Non è solo Emmanuel Macron, nel sostegno alle fonti rinnovabili. A rilanciare su scala mondiale il tema correlato ai cambiamenti climatici, ci sono anche gli esperti della Task Force on Climate-related Financial Disclosures (TCFD). In campo appena dopo la conferenza sul clima del 2015, si sono fatti sentire con un documento per spiegare i rischi finanziari legati alle mutazioni climatiche. Ed è sempre Parigi la piazza dalla quale giungono queste notizie, dopo quelle del Presidente francese sul blocco delle trivellazioni di gas e petrolio. La Task force creata dal Financial Stability Board, ha diffuso un testo in cui spiega i rischi per la finanza e l’industria se non si tengono sotto controllo le impennate inquinanti. Suggerimenti, e non solo , per mettere in guardia gli investitori dalla montagna di capitali a rischio.
Il climate change, impatta sulle strategie e sui portafogli in maniera talmente incisiva che i 32 esperti dell’organismo parigino stimano il valore del rischio climatico globale tra i 4.200 e i 43mila miliardi di dollari. Da qui alla fine del secolo. Una forchetta ampia con molte variabili, evidentemente.
Il loro lavoro è durato un anno e mezzo sotto la presidenza di Michael Bloomberg che coinvolto decine di banchieri, manager, compagnie di assicurazioni. Assodato che i rischi climatici pesano sulle filiere energetiche di tutto il mondo, l’obiettivo successivo a “Parigi 2015” è proprio quello di salvaguardare gli investimenti. Uno scenario da valutare con estrema attenzione è, appunto, l’aumento delle emissioni di CO2. Inquinamenti di città ed aree vaste che ciclicamente si ripresentano. Industrie? Agglomerati urbani? Mezzi di trasporto? Un miscuglio di agenti i cui picchi negativi disincentivano azionisti ed investitori.
Oltre a far male al pianeta, si capisce. Investire senza certezze di strategie efficaci, può essere moto rischioso, dice il documento del TCFD. Alla base delle elaborazioni ci sono quattro argomenti forti e tutti condivisibili: Governance aziendale; Strategia sugli effetti del rischio climatico; Gestione del rischio; Metriche per ponderare pericoli e opportunità.
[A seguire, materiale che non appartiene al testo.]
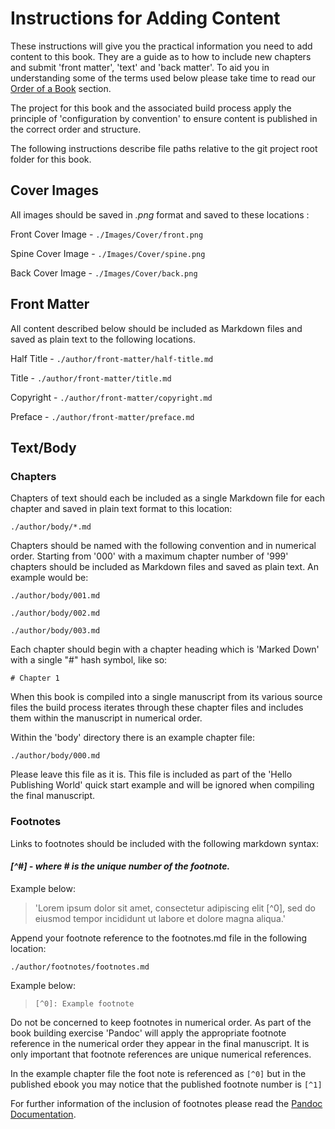 # Instructions for Adding Content

These instructions will give you the practical information you need to add content to this book. They are a guide as to how to include new chapters and submit 'front matter', 'text' and 'back matter'. To aid you in understanding some of the terms used below please take time to read our <a href="./book-order.md">Order of a Book</a> section. 

The project for this book and the associated build process apply the principle of 'configuration by convention' to ensure content is published in the correct order and structure. 

The following instructions describe file paths relative to the git project root folder for this book.

## Cover Images

All images should be saved in *.png* format and saved to these locations :

Front Cover Image - `./Images/Cover/front.png`

Spine Cover Image - `./Images/Cover/spine.png`

Back Cover Image - `./Images/Cover/back.png`

## Front Matter

All content described below should be included as Markdown files and saved as plain text to the following locations.

Half Title - `./author/front-matter/half-title.md`

Title - `./author/front-matter/title.md`

Copyright - `./author/front-matter/copyright.md`

Preface - `./author/front-matter/preface.md`

## Text/Body

### Chapters

Chapters of text should each be included as a single Markdown file for each chapter and saved in plain text format to this location:

`./author/body/*.md`

Chapters should be named with the following convention and in numerical order. Starting from '000' with a maximum chapter number of '999' chapters should be included as Markdown files and saved as plain text. An example would be:

`./author/body/001.md`

`./author/body/002.md`

`./author/body/003.md`

Each chapter should begin with a chapter heading which is 'Marked Down' with a single "#" hash symbol, like so:

`# Chapter 1`

When this book is compiled into a single manuscript from its various source files the build process iterates through these chapter files and includes them within the manuscript in numerical order.

Within the 'body' directory there is an example chapter file:

`./author/body/000.md`

Please leave this file as it is. This file is included as part of the 'Hello Publishing World' quick start example and will be ignored when compiling the final manuscript.

### Footnotes

Links to footnotes should be included with the following markdown syntax:

#### *[^#]  - where # is the unique number of the footnote.*
Example below:

>'Lorem ipsum dolor sit amet, consectetur adipiscing elit [^0], sed do eiusmod tempor incididunt ut labore et dolore magna aliqua.'

Append your footnote reference to the footnotes.md file in the following location:

`./author/footnotes/footnotes.md`

Example below:

>`[^0]: Example footnote`

Do not be concerned to keep footnotes in numerical order. As part of the book building exercise 'Pandoc' will apply the appropriate footnote reference in the numerical order they appear in the final manuscript. It is only important that footnote references are unique numerical references.

In the example chapter file the foot note is referenced as `[^0]` but in the published ebook you may notice that the published footnote number is `[^1]`

For further information of the inclusion of footnotes please read the <a href="https://pandoc.org/MANUAL.html#footnotes" target="_blank">Pandoc Documentation</a>.















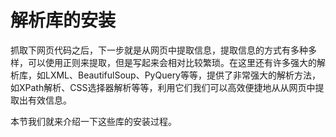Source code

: # 解析库的安装

抓取下网页代码之后，下一步就是从网页中提取信息，提取信息的方式有多种多样，可以使用正则来提取，但是写起来会相对比较繁琐。在这里还有许多强大的解析库，如LXML、BeautifulSoup、PyQuery等等，提供了非常强大的解析方法，如XPath解析、CSS选择器解析等等，利用它们我们可以高效便捷地从从网页中提取出有效信息。

本节我们就来介绍一下这些库的安装过程。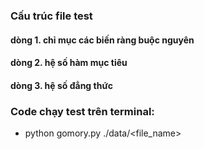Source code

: ### Cấu trúc file test 
#### dòng 1. chỉ mục các biến ràng buộc nguyên
#### dòng 2. hệ số hàm mục tiêu
#### dòng 3. hệ số đẳng thức

### Code chạy test trên terminal:
* python gomory.py ./data/<file_name> 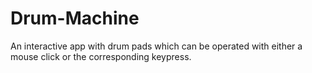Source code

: # Drum-Machine
An interactive app with drum pads which can be operated with either a mouse click or the corresponding keypress.

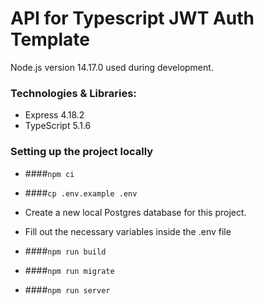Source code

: # API for Typescript JWT Auth Template

Node.js version 14.17.0 used during development.

### Technologies & Libraries:

- Express 4.18.2
- TypeScript 5.1.6

### Setting up the project locally

- ####`npm ci`

- ####`cp .env.example .env`

- Create a new local Postgres database for this project.

- Fill out the necessary variables inside the .env file

- ####`npm run build`

- ####`npm run migrate`

- ####`npm run server`

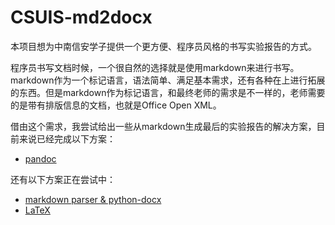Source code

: # CSUIS-md2docx

本项目想为中南信安学子提供一个更方便、程序员风格的书写实验报告的方式。

程序员书写文档时候，一个很自然的选择就是使用markdown来进行书写。markdown作为一个标记语言，语法简单、满足基本需求，还有各种在上进行拓展的东西。但是markdown作为标记语言，和最终老师的需求是不一样的，老师需要的是带有排版信息的文档，也就是Office Open XML。

借由这个需求，我尝试给出一些从markdown生成最后的实验报告的解决方案，目前来说已经完成以下方案：

- [pandoc](./pandoc/README.md)

还有以下方案正在尝试中：

- [markdown parser & python-docx](./parse/README.md)
- [LaTeX](./latex/README.md)
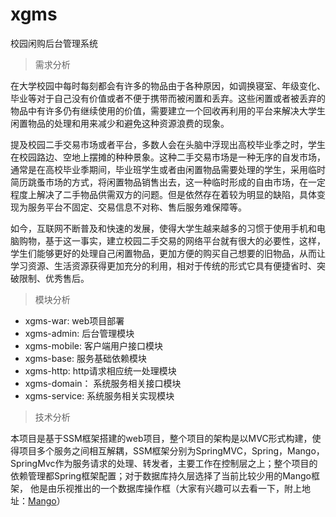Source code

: # xgms
校园闲购后台管理系统

> 需求分析

  在大学校园中每时每刻都会有许多的物品由于各种原因，如调换寝室、年级变化、毕业等对于自己没有价值或者不便于携带而被闲置和丢弃。这些闲置或者被丢弃的物品中有许多仍有继续使用的价值，需要建立一个回收再利用的平台来解决大学生闲置物品的处理和用来减少和避免这种资源浪费的现象。
   
  提及校园二手交易市场或者平台，多数人会在头脑中浮现出高校毕业季之时，学生在校园路边、空地上摆摊的种种景象。这种二手交易市场是一种无序的自发市场，通常是在高校毕业季期间，毕业班学生或者由闲置物品需要处理的学生，采用临时简历跳蚤市场的方式，将闲置物品销售出去，这一种临时形成的自由市场，在一定程度上解决了二手物品供需双方的问题。但是依然存在着较为明显的缺陷，具体变现为服务平台不固定、交易信息不对称、售后服务难保障等。
  
  如今，互联网不断普及和快速的发展，使得大学生越来越多的习惯于使用手机和电脑购物，基于这一事实，建立校园二手交易的网络平台就有很大的必要性，这样，学生们能够更好的处理自己闲置物品，更加方便的购买自己想要的旧物品，从而让学习资源、生活资源获得更加充分的利用，相对于传统的形式它具有便捷省时、突破限制、优秀售后。

> 模块分析
  
  - xgms-war: web项目部署
  - xgms-admin: 后台管理模块
  - xgms-mobile: 客户端用户接口模块
  - xgms-base: 服务基础依赖模块
  - xgms-http: http请求相应统一处理模块
  - xgms-domain： 系统服务相关接口模块
  - xgms-service: 系统服务相关实现模块
  
> 技术分析

  本项目是基于SSM框架搭建的web项目，整个项目的架构是以MVC形式构建，使得项目多个服务之间相互解耦，SSM框架分别为SpringMVC，Spring，Mango，
  SpringMvc作为服务请求的处理、转发者，主要工作在控制层之上；整个项目的依赖管理都Spring框架配置；对于数据库持久层选择了当前比较少用的Mango框架，
  他是由乐视推出的一个数据库操作框（大家有兴趣可以去看一下，附上地址：[Mango](http://mango.jfaster.org/index.html)）
  
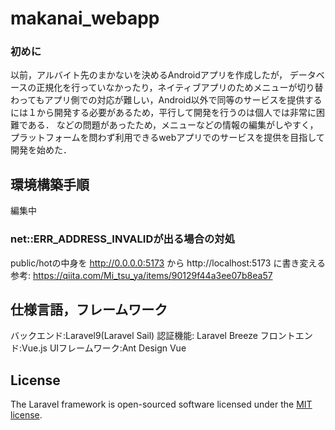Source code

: # makanai_webapp
### 初めに
以前，アルバイト先のまかないを決めるAndroidアプリを作成したが，
データベースの正規化を行っていなかったり，ネイティブアプリのためメニューが切り替わってもアプリ側での対応が難しい，Android以外で同等のサービスを提供するには１から開発する必要があるため，平行して開発を行うのは個人では非常に困難である．
などの問題があったため，メニューなどの情報の編集がしやすく， プラットフォームを問わず利用できるwebアプリでのサービスを提供を目指して開発を始めた．



## 環境構築手順
編集中
### net::ERR_ADDRESS_INVALIDが出る場合の対処
public/hotの中身を 
http://0.0.0.0:5173 から http://localhost:5173 
に書き変える  
参考: https://qiita.com/Mi_tsu_ya/items/90129f44a3ee07b8ea57

## 仕様言語，フレームワーク
バックエンド:Laravel9(Laravel Sail) 
認証機能: Laravel Breeze 
フロントエンド:Vue.js 
UIフレームワーク:Ant Design Vue 

## License

The Laravel framework is open-sourced software licensed under the [MIT license](https://opensource.org/licenses/MIT).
Indicazioni, insomma, sufficienti ad orientare scelte di medio- lungo periodo in settori ad alta volatilità. Del resto ricordiamo che la Task Force è stata creata proprio per tutelare l’economia mondiale dalle minacce climatiche.
E’ convincente apprendere che a favore delle aziende più esposte agli effetti di CO2, il documento ricorra alla resilienza, alla capacità manageriale e gestionale di adattarsi alle condizioni dell’ambiente in cui si opera. Certo si agisce tra leggi e regolamenti complicati, ma alla fine devono prevalere i comportamenti. Essenziale avere governance adeguate e sensibilità. Gli obiettivi di contenimento delle emissioni inquinanti almeno fino al 2030, hanno prodotto risultati importanti nei paesi Ue. Le incognite sono, però, all’ordine del giorno e per questo gli investitori sono prudenti. Le aziende che gestiscono miniere, centrali, piattaforme estrattive non possono comprimere i propri business senza affrontare i rischi climatici.
Un innalzamento della carbon tax sulle CO2, come sostiene il premio Nobel Joseph Stiglitz, è una delle possibili risposte al degrado e alla noncuranza degli impatti ambientali delle produzioni. Non è l’unica capace di tenere insieme investimenti, produttività e transizione verso le fonti rinnovabili. L’innalzamento della temperatura del pianeta viene combattuta e gli obiettivi delle Conferenze Onu del 2015 e del 2016 ( Parigi e Marrakech) sono saldamente delineati. Così come il documento del TCFD ha già avuto il sostegno di Bank of America, Barclays, HSBC, ING, ed un altro centinaio di società che insieme capitalizzano 11mila miliardi di dollari. Non sono solo indicazioni.